People must not lose sight of the benefits artificial intelligence can bring to the world amid public concerns about its future use, the head of Microsoft’s UK research lab has said at Future Decoded.
Dr Chris Bishop, Director of the Cambridge Research Lab, said AI must be developed with trust and ethics in mind, but that the failure to use data to improve society may be “unethical” and could even put lives at risk.
“There’s another big risk with AI, and it’s one that I think is not often discussed,” he said on day two of the company’s largest UK event. “If we focus too much on the fear, the pessimism and the risks, we risk turning our backs on this technology. The failure to capture data and to use that data will literally cost lives. In fact, it may even be unethical not to deploy this technology in many cases.
“For example, imagine being able to increase food production or help tackle climate change, or deliver personalised healthcare to you as an individual. [But] we need to be grounded in trust.”
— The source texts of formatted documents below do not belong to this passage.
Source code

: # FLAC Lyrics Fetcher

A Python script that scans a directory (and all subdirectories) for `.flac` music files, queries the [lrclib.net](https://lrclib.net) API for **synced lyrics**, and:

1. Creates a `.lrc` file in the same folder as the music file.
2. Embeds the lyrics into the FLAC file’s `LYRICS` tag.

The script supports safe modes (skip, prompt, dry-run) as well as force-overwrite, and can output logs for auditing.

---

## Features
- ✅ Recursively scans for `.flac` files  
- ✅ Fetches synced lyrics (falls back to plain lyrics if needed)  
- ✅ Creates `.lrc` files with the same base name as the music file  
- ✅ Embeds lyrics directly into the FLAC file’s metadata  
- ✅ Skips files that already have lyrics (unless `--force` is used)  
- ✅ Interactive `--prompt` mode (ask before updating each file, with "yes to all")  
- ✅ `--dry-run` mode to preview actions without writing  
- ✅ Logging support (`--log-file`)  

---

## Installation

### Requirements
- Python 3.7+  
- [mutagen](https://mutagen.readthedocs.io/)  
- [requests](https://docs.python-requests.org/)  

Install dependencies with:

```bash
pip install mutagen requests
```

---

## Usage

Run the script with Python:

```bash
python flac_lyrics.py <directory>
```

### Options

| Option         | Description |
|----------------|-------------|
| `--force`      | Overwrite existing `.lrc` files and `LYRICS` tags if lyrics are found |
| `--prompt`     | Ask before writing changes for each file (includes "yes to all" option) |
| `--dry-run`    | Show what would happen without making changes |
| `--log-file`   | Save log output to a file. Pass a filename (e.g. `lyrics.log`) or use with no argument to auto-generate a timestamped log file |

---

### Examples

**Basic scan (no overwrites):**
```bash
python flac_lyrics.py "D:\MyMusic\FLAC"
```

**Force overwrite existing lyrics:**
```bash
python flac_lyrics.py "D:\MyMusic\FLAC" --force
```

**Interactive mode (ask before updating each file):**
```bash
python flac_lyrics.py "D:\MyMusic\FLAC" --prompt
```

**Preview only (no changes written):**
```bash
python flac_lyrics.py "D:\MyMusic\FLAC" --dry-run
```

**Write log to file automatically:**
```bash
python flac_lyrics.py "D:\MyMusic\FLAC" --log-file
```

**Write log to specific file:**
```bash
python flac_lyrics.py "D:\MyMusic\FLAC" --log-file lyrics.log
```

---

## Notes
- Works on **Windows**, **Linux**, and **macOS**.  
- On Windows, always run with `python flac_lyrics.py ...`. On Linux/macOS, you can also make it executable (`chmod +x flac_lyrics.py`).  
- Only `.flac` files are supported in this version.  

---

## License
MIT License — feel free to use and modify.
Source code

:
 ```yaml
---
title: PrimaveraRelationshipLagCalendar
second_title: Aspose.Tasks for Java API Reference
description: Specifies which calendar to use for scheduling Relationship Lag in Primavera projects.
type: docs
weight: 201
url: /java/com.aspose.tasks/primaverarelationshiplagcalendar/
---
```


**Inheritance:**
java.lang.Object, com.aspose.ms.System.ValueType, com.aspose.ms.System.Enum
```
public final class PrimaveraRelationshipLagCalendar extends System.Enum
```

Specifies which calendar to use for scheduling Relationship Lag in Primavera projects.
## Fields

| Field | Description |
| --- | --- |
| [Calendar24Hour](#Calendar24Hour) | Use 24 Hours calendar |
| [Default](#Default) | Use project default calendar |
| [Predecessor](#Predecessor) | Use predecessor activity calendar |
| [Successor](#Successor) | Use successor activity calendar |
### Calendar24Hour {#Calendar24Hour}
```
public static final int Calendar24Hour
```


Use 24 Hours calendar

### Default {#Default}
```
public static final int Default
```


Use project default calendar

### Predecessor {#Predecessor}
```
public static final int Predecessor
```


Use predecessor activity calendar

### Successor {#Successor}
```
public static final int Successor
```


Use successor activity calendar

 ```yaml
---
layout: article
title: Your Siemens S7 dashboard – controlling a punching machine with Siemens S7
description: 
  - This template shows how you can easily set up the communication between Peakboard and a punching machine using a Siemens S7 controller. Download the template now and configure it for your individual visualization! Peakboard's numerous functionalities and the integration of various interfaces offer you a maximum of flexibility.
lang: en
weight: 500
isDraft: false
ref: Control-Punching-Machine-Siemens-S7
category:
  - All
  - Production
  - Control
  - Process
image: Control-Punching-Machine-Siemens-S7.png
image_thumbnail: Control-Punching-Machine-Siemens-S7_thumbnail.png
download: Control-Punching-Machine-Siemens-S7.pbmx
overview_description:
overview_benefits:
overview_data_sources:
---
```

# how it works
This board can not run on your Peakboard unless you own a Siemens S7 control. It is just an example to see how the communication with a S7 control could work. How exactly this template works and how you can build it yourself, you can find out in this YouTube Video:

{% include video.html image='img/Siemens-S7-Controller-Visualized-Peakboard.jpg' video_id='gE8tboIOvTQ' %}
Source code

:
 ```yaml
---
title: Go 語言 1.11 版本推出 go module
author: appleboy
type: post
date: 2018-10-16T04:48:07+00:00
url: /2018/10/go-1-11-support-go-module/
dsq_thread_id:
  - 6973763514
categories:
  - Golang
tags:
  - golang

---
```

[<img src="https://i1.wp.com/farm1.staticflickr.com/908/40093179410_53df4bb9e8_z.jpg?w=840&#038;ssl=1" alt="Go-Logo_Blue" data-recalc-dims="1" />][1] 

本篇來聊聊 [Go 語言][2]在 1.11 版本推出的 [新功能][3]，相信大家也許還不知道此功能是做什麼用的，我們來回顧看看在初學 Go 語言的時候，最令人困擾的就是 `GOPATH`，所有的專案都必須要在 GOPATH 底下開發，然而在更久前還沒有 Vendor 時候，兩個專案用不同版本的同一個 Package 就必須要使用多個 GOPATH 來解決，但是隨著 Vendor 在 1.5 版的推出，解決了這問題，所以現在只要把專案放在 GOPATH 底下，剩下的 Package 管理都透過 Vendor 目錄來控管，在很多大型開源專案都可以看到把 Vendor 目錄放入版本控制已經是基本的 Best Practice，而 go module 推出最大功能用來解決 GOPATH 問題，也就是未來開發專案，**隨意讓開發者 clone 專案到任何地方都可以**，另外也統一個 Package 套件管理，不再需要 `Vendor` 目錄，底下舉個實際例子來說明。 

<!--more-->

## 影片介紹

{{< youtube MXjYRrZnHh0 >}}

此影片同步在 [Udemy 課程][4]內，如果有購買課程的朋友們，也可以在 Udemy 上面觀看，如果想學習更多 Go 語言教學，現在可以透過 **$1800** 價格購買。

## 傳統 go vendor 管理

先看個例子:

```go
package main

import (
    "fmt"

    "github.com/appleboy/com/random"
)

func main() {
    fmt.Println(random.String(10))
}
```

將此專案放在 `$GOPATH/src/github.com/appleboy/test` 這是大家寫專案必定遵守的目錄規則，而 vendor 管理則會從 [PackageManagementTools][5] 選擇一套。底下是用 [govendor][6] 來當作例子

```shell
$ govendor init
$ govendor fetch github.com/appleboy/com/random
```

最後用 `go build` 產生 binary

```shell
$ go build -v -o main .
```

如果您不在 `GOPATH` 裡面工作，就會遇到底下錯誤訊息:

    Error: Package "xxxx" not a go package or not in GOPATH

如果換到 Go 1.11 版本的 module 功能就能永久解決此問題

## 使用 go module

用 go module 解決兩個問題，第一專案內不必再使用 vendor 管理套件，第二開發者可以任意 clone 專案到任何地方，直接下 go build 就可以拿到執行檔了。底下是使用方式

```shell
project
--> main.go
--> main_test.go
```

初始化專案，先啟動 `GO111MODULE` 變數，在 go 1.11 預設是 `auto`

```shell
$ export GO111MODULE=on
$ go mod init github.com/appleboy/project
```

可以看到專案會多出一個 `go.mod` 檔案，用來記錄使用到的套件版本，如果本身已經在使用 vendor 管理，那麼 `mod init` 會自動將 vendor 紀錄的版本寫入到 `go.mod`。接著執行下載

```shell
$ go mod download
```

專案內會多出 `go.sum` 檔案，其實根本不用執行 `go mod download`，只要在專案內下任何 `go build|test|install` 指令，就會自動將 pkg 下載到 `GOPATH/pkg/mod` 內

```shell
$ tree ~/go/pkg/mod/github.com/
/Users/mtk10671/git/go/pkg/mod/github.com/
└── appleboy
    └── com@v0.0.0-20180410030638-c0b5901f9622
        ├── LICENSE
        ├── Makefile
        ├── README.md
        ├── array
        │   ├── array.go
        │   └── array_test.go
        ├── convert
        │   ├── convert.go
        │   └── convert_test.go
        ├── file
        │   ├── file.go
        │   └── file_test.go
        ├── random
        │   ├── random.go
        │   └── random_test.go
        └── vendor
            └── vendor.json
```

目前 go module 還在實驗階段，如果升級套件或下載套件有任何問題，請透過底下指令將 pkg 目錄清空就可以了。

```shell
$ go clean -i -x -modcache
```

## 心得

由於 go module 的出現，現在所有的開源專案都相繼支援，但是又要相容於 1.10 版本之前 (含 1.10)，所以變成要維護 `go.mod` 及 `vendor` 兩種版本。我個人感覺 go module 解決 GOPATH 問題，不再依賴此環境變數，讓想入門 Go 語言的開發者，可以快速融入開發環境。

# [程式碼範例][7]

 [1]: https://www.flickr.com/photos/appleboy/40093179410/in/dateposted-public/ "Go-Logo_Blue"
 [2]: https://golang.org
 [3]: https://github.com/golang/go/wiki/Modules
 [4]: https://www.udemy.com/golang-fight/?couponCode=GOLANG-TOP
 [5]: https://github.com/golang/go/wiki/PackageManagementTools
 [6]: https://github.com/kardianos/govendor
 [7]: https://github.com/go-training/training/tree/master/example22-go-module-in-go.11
Elaborating on his view that failing to use data could cost lives, Bishop gave the example of the UK physician John Snow, who in the 1850s plotted cholera outbreaks in London on a map. That data helped him realise there was a cluster of cases, and trace the source of the disease to a water pump. After arranging to have the pump’s handle removed, the number of people with cholera declined significantly in that area. In the process, Snow founded epidemiology.
Bishop said Microsoft was using its powerful research capabilities to help others design new drugs and therapies, and develop personalised medicine. He pointed to a recent announcement by Microsoft regarding a collaboration with Swiss pharmaceutical company Novartis company Novartis that would see the firms set up a new innovation lab and use the power of data and AI to transform medicine.
Bishop spoke to thousands of journalists, analysts, business leaders and technology fans at the ExCeL on the second day of the two-day event.
Those attending also heard from Jenny Lay-Flurrie, Microsoft’s Chief Accessibility Officer, who spoke about how accessibility tools such as Background Blur in Teams, Immersive Reader and the Xbox Adaptive Controller, are empowering people with disabilities. She called on more companies and their staff to embrace the accessibility tools embedded in Windows and Office.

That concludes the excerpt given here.